Chapter 9.5, Problem 17FP

Water has a density of ρ = 1 Mg/m³.

Prob. F9-17

To determine

The magnitude of the hydrostatic force acting per meter length of the wall $\left(F_R\right)$.

Answer to Problem 17FP

The magnitude of the hydrostatic force acting per meter length of the wall $\left(F_R\right)$ is $\underset{\_}{\text{177}\text{kN}}$.

Explanation of Solution

Given:

The density of the water $\left({\rho }_w\right)$ is $\text{1}{\text{Mg/m}}^{\text{3}}$.

The height of wall $\left(h\right)$ is 6 m.

Explanation:

Determine the loading intensity $w_b$ of the wall.

$w_b={\rho }_{w}ghb$ (I)

Here, the acceleration due to gravity is g and the width of the wall is b.

Determine the magnitude of the hydrostatic force $F_R$ acting per meter length of the wall.

$F_R=\frac{1}{2}{w}_b\left(h\right)$ (II)

Conclusion:

Substitute $\text{1}{\text{Mg/m}}^{\text{3}}$ for ${\rho }_w$, $\text{9}\text{.81}{\text{m/s}}^{\text{2}}$ for g, 6 m for h, and 1 m for b in Equation (I).

$\begin{array}{c}{w}_b=\left(\text{1}{\text{Mg/m}}^{\text{3}}\right)\left(\text{9}\text{.81}{\text{m/s}}^{\text{2}}\right)\left(6\text{m}\right)1\\ =\left(\text{1}{\text{Mg/m}}^{\text{3}}\times 1,000\frac{\text{kg}/{\text{m}}^{\text{3}}}{{\text{Mg/m}}^{\text{3}}}\right)\left(\text{9}\text{.81}{\text{m/s}}^{\text{2}}\right)\left(6\text{m}\right)1\text{m}\\ =\text{58,860}\frac{\text{kg}}{{\text{m}}^{\text{3}}}\times \frac{\text{m}}{{\text{s}}^{\text{2}}}\times {\text{m}}^2\\ =\text{58,860}\frac{\text{kg}\cdot \text{m}}{{\text{s}}^{\text{2}}}\times \frac{\text{1}}{\text{m}}\times 1\frac{\text{N}}{\frac{\text{kg}\cdot \text{m}}{{\text{s}}^{\text{2}}}}\end{array}$

$=58.860\frac{\text{kN}}{\text{m}}$

Substitute $58.860\frac{\text{kN}}{\text{m}}$ for $w_b$ and 6 m for h in Equation (II).

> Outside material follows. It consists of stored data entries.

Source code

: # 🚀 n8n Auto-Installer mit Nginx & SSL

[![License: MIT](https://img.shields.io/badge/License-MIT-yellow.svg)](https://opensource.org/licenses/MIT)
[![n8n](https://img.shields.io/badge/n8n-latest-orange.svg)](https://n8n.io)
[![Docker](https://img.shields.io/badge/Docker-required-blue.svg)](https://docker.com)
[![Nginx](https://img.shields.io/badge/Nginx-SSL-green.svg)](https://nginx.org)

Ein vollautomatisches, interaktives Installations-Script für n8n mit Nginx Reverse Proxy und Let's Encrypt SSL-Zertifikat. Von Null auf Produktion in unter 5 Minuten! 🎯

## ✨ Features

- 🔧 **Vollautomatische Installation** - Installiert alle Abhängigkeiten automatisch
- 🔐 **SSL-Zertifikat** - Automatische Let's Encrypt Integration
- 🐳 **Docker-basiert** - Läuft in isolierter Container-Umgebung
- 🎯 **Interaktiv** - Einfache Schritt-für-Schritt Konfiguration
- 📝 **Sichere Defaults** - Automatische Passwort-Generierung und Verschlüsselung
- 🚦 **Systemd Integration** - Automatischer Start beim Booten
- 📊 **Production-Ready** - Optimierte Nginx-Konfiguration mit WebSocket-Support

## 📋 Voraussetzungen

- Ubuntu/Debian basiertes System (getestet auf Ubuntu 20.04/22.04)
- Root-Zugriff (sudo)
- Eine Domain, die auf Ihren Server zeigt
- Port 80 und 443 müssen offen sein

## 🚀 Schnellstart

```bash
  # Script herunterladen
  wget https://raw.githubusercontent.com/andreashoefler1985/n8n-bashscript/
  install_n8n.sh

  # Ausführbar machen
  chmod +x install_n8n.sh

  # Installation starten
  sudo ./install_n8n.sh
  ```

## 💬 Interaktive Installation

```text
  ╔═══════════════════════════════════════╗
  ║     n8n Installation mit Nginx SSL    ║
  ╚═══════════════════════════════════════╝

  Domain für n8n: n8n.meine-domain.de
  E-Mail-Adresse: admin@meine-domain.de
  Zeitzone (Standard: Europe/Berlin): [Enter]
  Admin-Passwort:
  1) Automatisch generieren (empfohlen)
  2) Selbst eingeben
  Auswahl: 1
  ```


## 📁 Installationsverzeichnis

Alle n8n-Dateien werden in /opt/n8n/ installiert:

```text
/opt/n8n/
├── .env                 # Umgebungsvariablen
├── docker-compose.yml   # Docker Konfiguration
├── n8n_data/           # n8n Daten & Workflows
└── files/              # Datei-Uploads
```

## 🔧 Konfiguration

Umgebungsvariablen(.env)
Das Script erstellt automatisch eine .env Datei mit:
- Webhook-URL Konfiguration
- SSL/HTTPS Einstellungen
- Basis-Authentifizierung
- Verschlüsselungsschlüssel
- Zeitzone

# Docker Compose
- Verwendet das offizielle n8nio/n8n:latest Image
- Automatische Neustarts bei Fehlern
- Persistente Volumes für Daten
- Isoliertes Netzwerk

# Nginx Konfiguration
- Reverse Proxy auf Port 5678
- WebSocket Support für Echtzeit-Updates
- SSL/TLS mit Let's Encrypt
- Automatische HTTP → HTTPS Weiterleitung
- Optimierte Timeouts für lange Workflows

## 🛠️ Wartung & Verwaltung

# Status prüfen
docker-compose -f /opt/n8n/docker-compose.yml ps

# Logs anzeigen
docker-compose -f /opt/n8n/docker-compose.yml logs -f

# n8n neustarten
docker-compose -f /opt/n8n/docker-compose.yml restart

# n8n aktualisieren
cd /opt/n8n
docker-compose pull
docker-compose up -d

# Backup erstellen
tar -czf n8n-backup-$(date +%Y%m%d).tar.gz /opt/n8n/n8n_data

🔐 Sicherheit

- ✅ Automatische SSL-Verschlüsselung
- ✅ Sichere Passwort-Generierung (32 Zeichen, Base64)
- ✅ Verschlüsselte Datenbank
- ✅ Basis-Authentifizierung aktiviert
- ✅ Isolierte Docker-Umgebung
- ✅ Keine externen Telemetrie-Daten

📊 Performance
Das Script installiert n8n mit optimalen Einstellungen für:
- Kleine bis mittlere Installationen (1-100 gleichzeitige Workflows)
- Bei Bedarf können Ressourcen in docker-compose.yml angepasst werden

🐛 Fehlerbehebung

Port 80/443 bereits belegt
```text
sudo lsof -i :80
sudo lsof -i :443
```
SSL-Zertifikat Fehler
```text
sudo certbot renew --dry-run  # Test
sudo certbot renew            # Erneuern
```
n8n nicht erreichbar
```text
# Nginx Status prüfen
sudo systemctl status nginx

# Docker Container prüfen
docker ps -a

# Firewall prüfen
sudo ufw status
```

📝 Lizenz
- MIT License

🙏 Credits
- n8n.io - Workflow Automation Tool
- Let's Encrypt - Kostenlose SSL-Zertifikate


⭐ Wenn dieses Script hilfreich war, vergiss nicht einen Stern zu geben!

$\begin{array}{c}{F}_R=\frac{1}{2}\left(58.860\frac{\text{kN}}{\text{m}}\right)\left(6\text{m}\right)\\ =177\text{kN}\end{array}$

Thus, the magnitude of the hydrostatic force acting per meter length of the wall $\left(F_R\right)$ is $\underset{\_}{\text{177}\text{kN}}$.